In our patients, antibiotic treatments were prescribed according to the in vitro susceptibility of the identified microorganisms when available.

Identification of the pathogens and their antibiotic susceptibility in vitro are one of the cornerstones for effective PJI treatment [10,11,12,13,14,15,16,17,18,19]. A correct intra-operative sampling is crucial to reach this aim. In 38 individuals of our cohort, PJI therapy was based on microbiological findings drawn from samples considered inadequate according to EBJIS criteria. In 6 of these cases, S. aureus was isolated, and 5/6 had also positive blood cultures. This kind of biological sample is not considered in EBJIS criteria. Anyway, in our opinion, these PJIs that we classified as of uncertain aetiology according to EBJIS guidelines should be considered PJIs caused by S. aureus.

The evidence of sinus tract is considered diagnostic of PJI; however, in most of the published literature, swabs from the sinus drainage are not accepted, due to non-concordance results between discharge and intra-operative or synovial fluid culture results in over 50% of the PJIs [31,32,33,34].

Molecular tests can be of further support for microorganism identification and are not affected by previous administration of antibiotics [2]. One of the limits of the molecular technique may be the lack of antimicrobial susceptibility as well as the lack of specificity, especially when CoNS are involved.

In literature CoNS are reported as the most frequent low-virulent pathogens causing chronic PJIs [25, 34,35,36,37,38]; nonetheless, they can also be potential contaminants [39]. Two positive peri-prosthetic cultures with the same microorganisms are considered confirmed criteria according to the majority of the available guidelines [17,18,19,20, 29, 30]. Likewise, at our centre, CoNS had to be identified in two different samples and had to have the same antibiotic susceptibility pattern to be considered true pathogens.

CoNS were also the most frequent microorganisms identified in poly-microbial PJIs.

Of note, in our cohort of patients, unusual pathogens, such as fungi [40] and non-tuberculous rapidly growing Mycobacterium, specifically Mycobacterium abscessus [41], were also identified which reinforce the importance of microbiologic investigation and microbiological diagnosis.

Regarding susceptibility results, almost 70% of S. aureus tested oxacillin susceptible and almost 80% rifampin susceptible, allowing for the administration of the most effective anti-biofilm treatment available.
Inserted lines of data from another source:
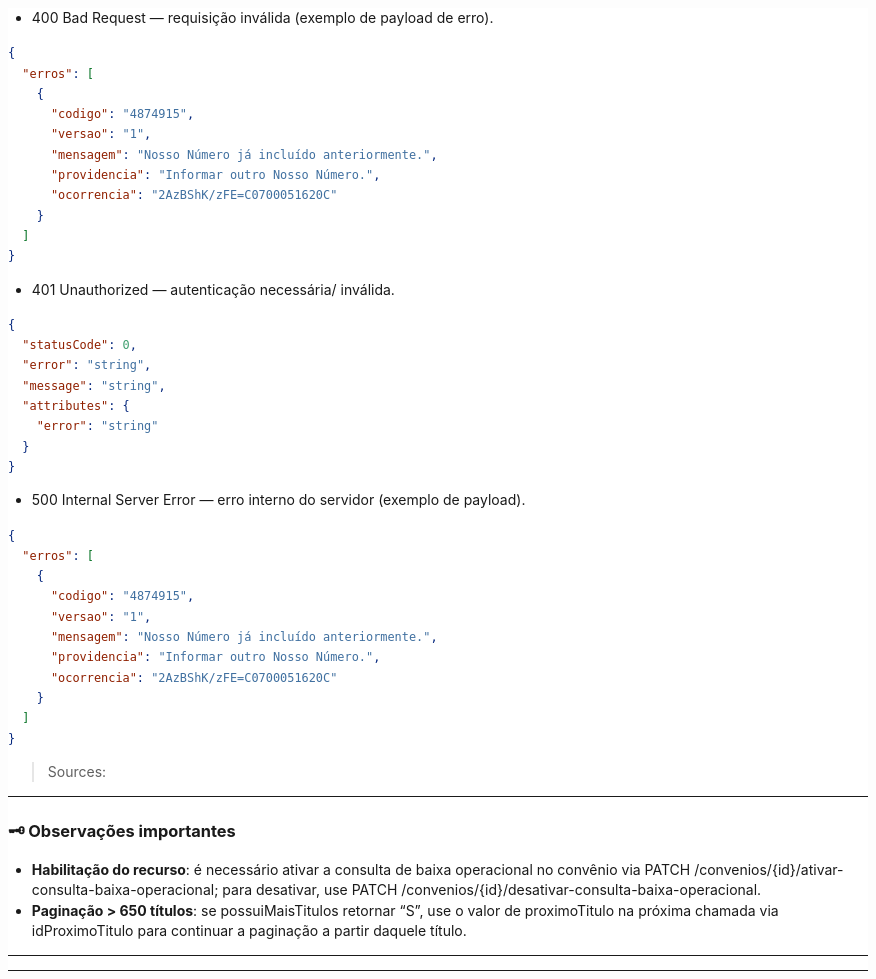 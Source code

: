 - 400 Bad Request — requisição inválida (exemplo de payload de erro).

```json
{
  "erros": [
    {
      "codigo": "4874915",
      "versao": "1",
      "mensagem": "Nosso Número já incluído anteriormente.",
      "providencia": "Informar outro Nosso Número.",
      "ocorrencia": "2AzBShK/zFE=C0700051620C"
    }
  ]
}
```

- 401 Unauthorized — autenticação necessária/ inválida.

```json
{
  "statusCode": 0,
  "error": "string",
  "message": "string",
  "attributes": {
    "error": "string"
  }
}
```

- 500 Internal Server Error — erro interno do servidor (exemplo de payload).

```json
{
  "erros": [
    {
      "codigo": "4874915",
      "versao": "1",
      "mensagem": "Nosso Número já incluído anteriormente.",
      "providencia": "Informar outro Nosso Número.",
      "ocorrencia": "2AzBShK/zFE=C0700051620C"
    }
  ]
}
```

> Sources: 

---

### 🗝️ Observações importantes

- **Habilitação do recurso**: é necessário ativar a consulta de baixa operacional no convênio via PATCH /convenios/{id}/ativar-consulta-baixa-operacional; para desativar, use PATCH /convenios/{id}/desativar-consulta-baixa-operacional.
- **Paginação > 650 títulos**: se possuiMaisTitulos retornar “S”, use o valor de proximoTitulo na próxima chamada via idProximoTitulo para continuar a paginação a partir daquele título.

---
--- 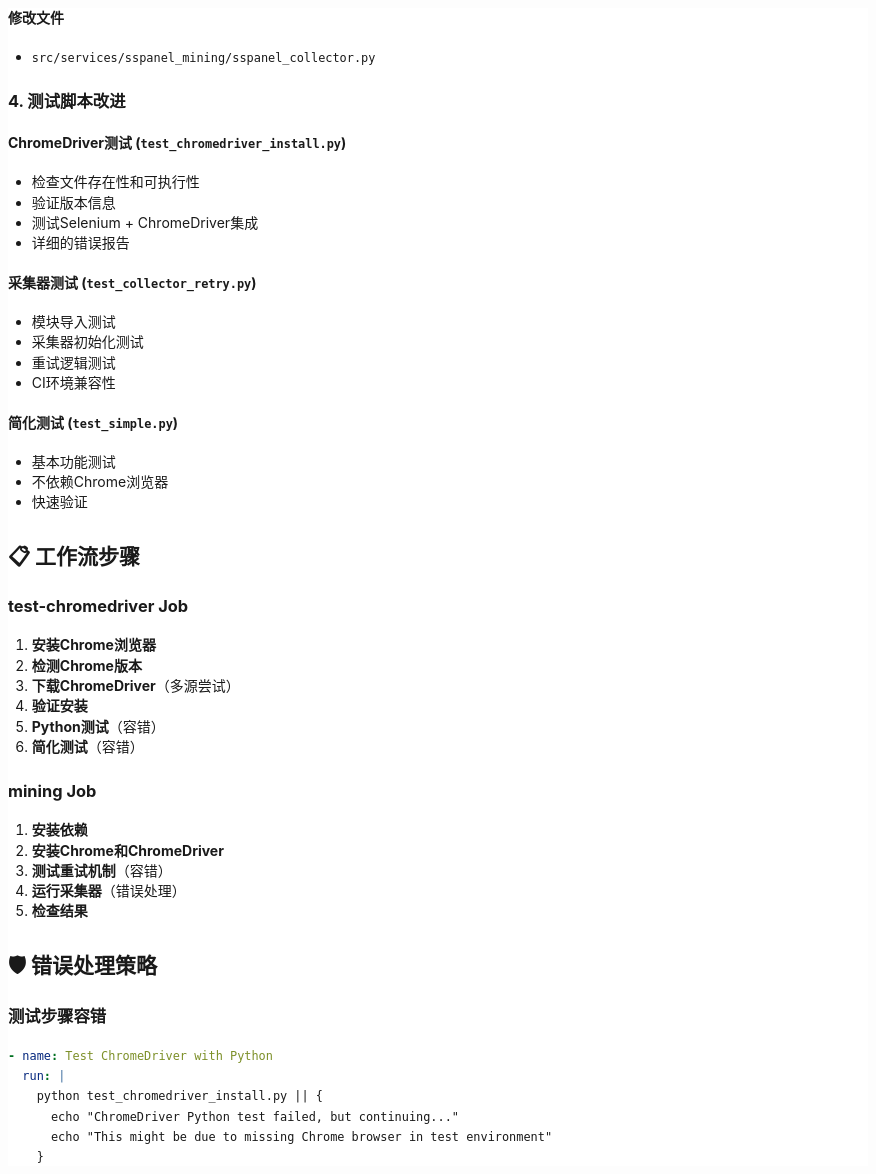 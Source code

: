 #### 修改文件
- `src/services/sspanel_mining/sspanel_collector.py`

### 4. 测试脚本改进

#### ChromeDriver测试 (`test_chromedriver_install.py`)
- 检查文件存在性和可执行性
- 验证版本信息
- 测试Selenium + ChromeDriver集成
- 详细的错误报告

#### 采集器测试 (`test_collector_retry.py`)
- 模块导入测试
- 采集器初始化测试
- 重试逻辑测试
- CI环境兼容性

#### 简化测试 (`test_simple.py`)
- 基本功能测试
- 不依赖Chrome浏览器
- 快速验证

## 📋 工作流步骤

### test-chromedriver Job
1. **安装Chrome浏览器**
2. **检测Chrome版本**
3. **下载ChromeDriver**（多源尝试）
4. **验证安装**
5. **Python测试**（容错）
6. **简化测试**（容错）

### mining Job
1. **安装依赖**
2. **安装Chrome和ChromeDriver**
3. **测试重试机制**（容错）
4. **运行采集器**（错误处理）
5. **检查结果**

## 🛡️ 错误处理策略

### 测试步骤容错
```yaml
- name: Test ChromeDriver with Python
  run: |
    python test_chromedriver_install.py || {
      echo "ChromeDriver Python test failed, but continuing..."
      echo "This might be due to missing Chrome browser in test environment"
    }
```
A lower rate of oxacillin susceptibility was observed among CoNS; in spite of this, over 80% resulted being rifampin susceptible.

Overall, PJI diagnosis based on 2021 EBJIS approach leads to a lower rate of PJIs diagnoses. Over 20% of our patients lacked criteria to confirm PJI diagnosis. The main reasons for this were (i) antimicrobial therapy not stopped before surgery, (ii) lack of intra-operative culture results, (iii) availability of a single microbiologic sample, (iv) lack of synovial fluid cytology, and (v) absence of histologic investigations.

Most of our confirmed PJIs were diagnosed within 3 months, being present a dehiscent wound and an exposed prosthesis, or after 24 months. These latter groups of patients presented with a sinus tract.

None of the clinical findings examined in our study was found to be a variable associated with a higher frequency of confirmed PJI diagnoses.

Being a retrospective study, including patients from a single centre, the 1-year follow-up limits the generalizability of our findings. In addition, investigations like alpha-defensin, synovial fluid cells count, and histology were not available or occasionally performed and several patients lacked intra-operative microbiology.

In conclusion, clinical-epidemiological data of our patients are in agreement with previous published studies. EBJIS definition of confirmed PJIs was applicable for 75% of our cases due to the fact that some of the useful investigations were not performed in our patients. We recommend using every available test approaching patients with suspected PJI and caution before rejecting PJI diagnosis in patients with acute PJIs caused by highly virulent microorganisms identified in a single sample, in patients presenting without sinus tract, and in patients receiving antimicrobial at the time microbiologic samples are collected.